Support to and expansion of Malindi Bio – Fuel Cluster – Jatropha farming



To promote the oil tree Jatropha as a renewable, sustainable and decentralized source of biofuel for cooking and lighting for small-scale farming communities in Malindi and Magarini Districts at the Kenyan North Coast.


Kenya Forestry Research Institute (KEFRI)


1200 small-scale farmers, 30 artisans, 20 government officers


At least 6480 people may use biofuel for cooking and lighting; 112 hotels and 80 restaurants have the possibility to procure biofuel; 210 artisans have a market for new energy-end appliances.


1) Production: cultivation of Jatropha in form of hedges around farmland and as a buffer zone around identified areas of the Arabuko Sokoke Forest; Training of farmers and government extension workers in agri-business (Farming as a Business- FaaB) to increase income of farm activities.

2) Processing: introduction of locally adapted biomass conversion technologies; training of the informal sector in manufacturing low-tech biomass conversion technology and energy end-use appliance.

3) Usage/marketing: introduction of socially accepted energy end-use appliances, marketing strategies for the sale of JSCB/CJO surplus.


1) Production: 1200 farmers have adopted the Jatropha as hedge plant (farmland) and buffer zone (forest) and 160 selected farmers and 20 government extension workers are trained as trainer on FaaB.

2) Processing: 1200 farmers produce crude Jatropha oil (CJO) and Jatropha seed cake briquettes (JSCB) for local consumption and sale and 30 artisans are trained ad trainees on how to manufacture energy end-use appliance.

3) Usage/marketing: At least 1200 households have access to CJO for domestic lighting and JSCB for cooking.

This will have the following positive impact on the target groups/beneficiaries:

Energy Security: Target group will substitute the use of kerosene with CJO and firewood with the use of JSCB.

Poverty reduction: Target group would save the money spent on kerosene for lighting and woodfuel for cooking.
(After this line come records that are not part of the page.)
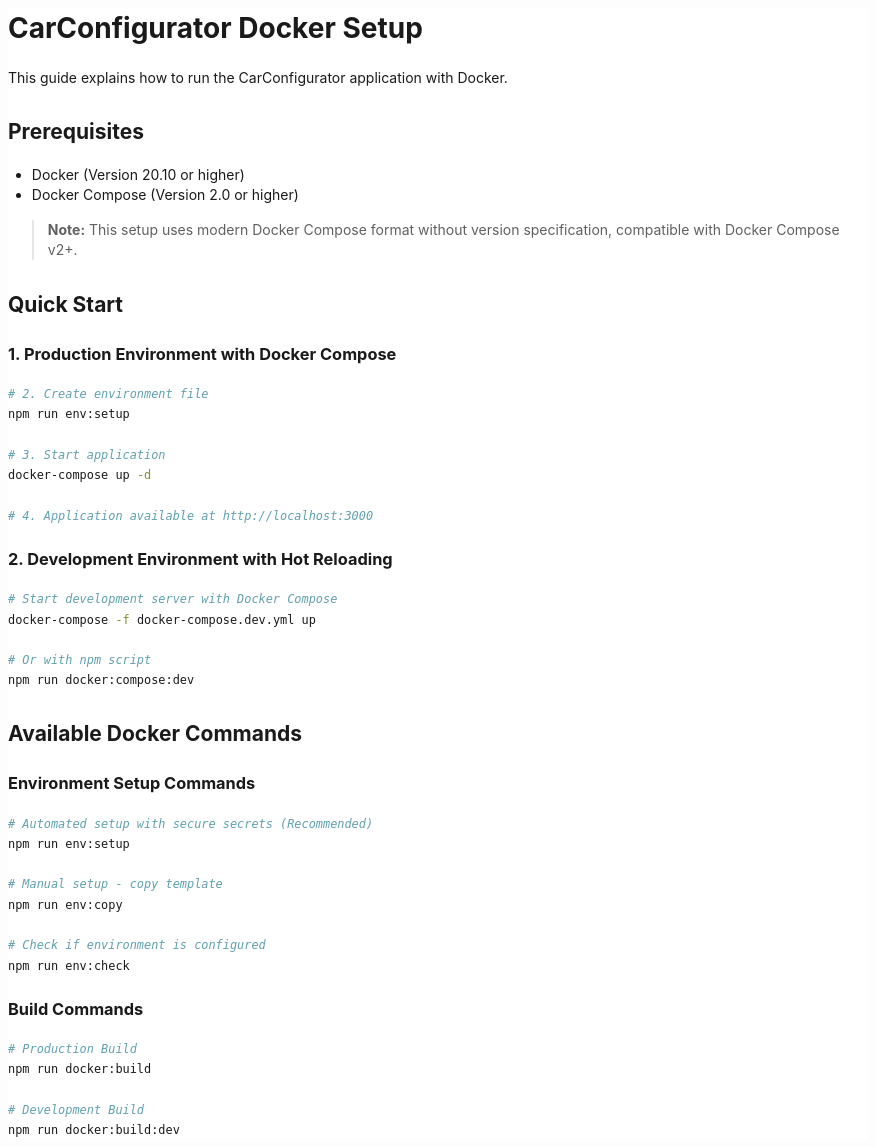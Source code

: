 # CarConfigurator Docker Setup

This guide explains how to run the CarConfigurator application with Docker.

## Prerequisites

- Docker (Version 20.10 or higher)
- Docker Compose (Version 2.0 or higher)

> **Note:** This setup uses modern Docker Compose format without version specification, compatible with Docker Compose v2+.

## Quick Start

### 1. Production Environment with Docker Compose

```bash
# 2. Create environment file
npm run env:setup

# 3. Start application
docker-compose up -d

# 4. Application available at http://localhost:3000
```

### 2. Development Environment with Hot Reloading

```bash
# Start development server with Docker Compose
docker-compose -f docker-compose.dev.yml up

# Or with npm script
npm run docker:compose:dev
```

## Available Docker Commands

### Environment Setup Commands
```bash
# Automated setup with secure secrets (Recommended)
npm run env:setup

# Manual setup - copy template
npm run env:copy

# Check if environment is configured
npm run env:check
```

### Build Commands
```bash
# Production Build
npm run docker:build

# Development Build
npm run docker:build:dev
```
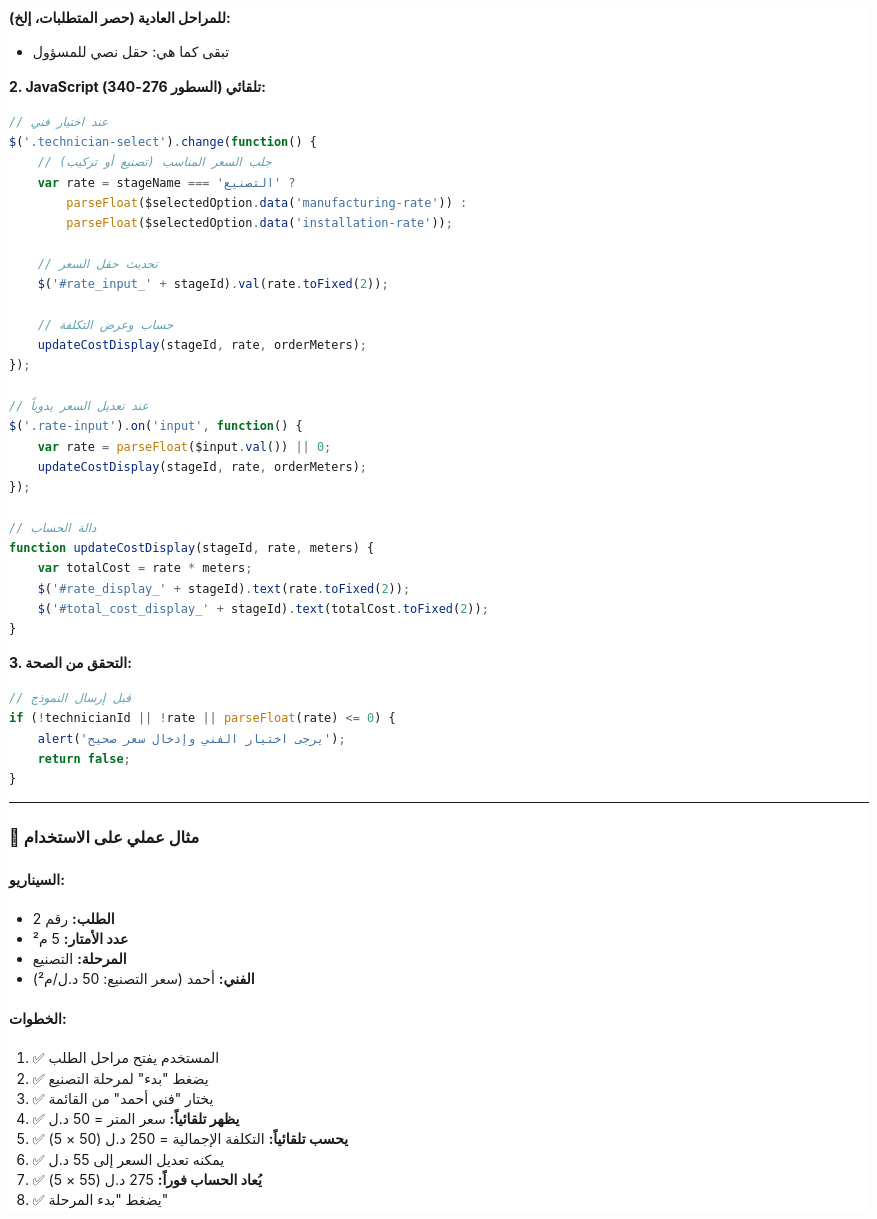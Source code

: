 **للمراحل العادية (حصر المتطلبات، إلخ):**
- تبقى كما هي: حقل نصي للمسؤول

**2. JavaScript تلقائي (السطور 276-340):**
```javascript
// عند اختيار فني
$('.technician-select').change(function() {
    // جلب السعر المناسب (تصنيع أو تركيب)
    var rate = stageName === 'التصنيع' ? 
        parseFloat($selectedOption.data('manufacturing-rate')) : 
        parseFloat($selectedOption.data('installation-rate'));
    
    // تحديث حقل السعر
    $('#rate_input_' + stageId).val(rate.toFixed(2));
    
    // حساب وعرض التكلفة
    updateCostDisplay(stageId, rate, orderMeters);
});

// عند تعديل السعر يدوياً
$('.rate-input').on('input', function() {
    var rate = parseFloat($input.val()) || 0;
    updateCostDisplay(stageId, rate, orderMeters);
});

// دالة الحساب
function updateCostDisplay(stageId, rate, meters) {
    var totalCost = rate * meters;
    $('#rate_display_' + stageId).text(rate.toFixed(2));
    $('#total_cost_display_' + stageId).text(totalCost.toFixed(2));
}
```

**3. التحقق من الصحة:**
```javascript
// قبل إرسال النموذج
if (!technicianId || !rate || parseFloat(rate) <= 0) {
    alert('يرجى اختيار الفني وإدخال سعر صحيح');
    return false;
}
```

---

### 🎨 مثال عملي على الاستخدام

#### **السيناريو:**
- **الطلب:** رقم 2
- **عدد الأمتار:** 5 م²
- **المرحلة:** التصنيع
- **الفني:** أحمد (سعر التصنيع: 50 د.ل/م²)

#### **الخطوات:**
1. ✅ المستخدم يفتح مراحل الطلب
2. ✅ يضغط "بدء" لمرحلة التصنيع
3. ✅ يختار "فني أحمد" من القائمة
4. ✅ **يظهر تلقائياً:** سعر المتر = 50 د.ل
5. ✅ **يحسب تلقائياً:** التكلفة الإجمالية = 250 د.ل (50 × 5)
6. ✅ يمكنه تعديل السعر إلى 55 د.ل
7. ✅ **يُعاد الحساب فوراً:** 275 د.ل (55 × 5)
8. ✅ يضغط "بدء المرحلة"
Additionally they would generate an income from the surplus of CJO and JSCB.

Food security: The dense Jatropha hedge will help increase on-farm productivity by protecting farmland from erosion and browsing animals.

Protection of natural resources: The dense Jatropha buffer zone at the Arabuko Sokoke forest will reduce pressure on the forest which serves as firewood and charcoal.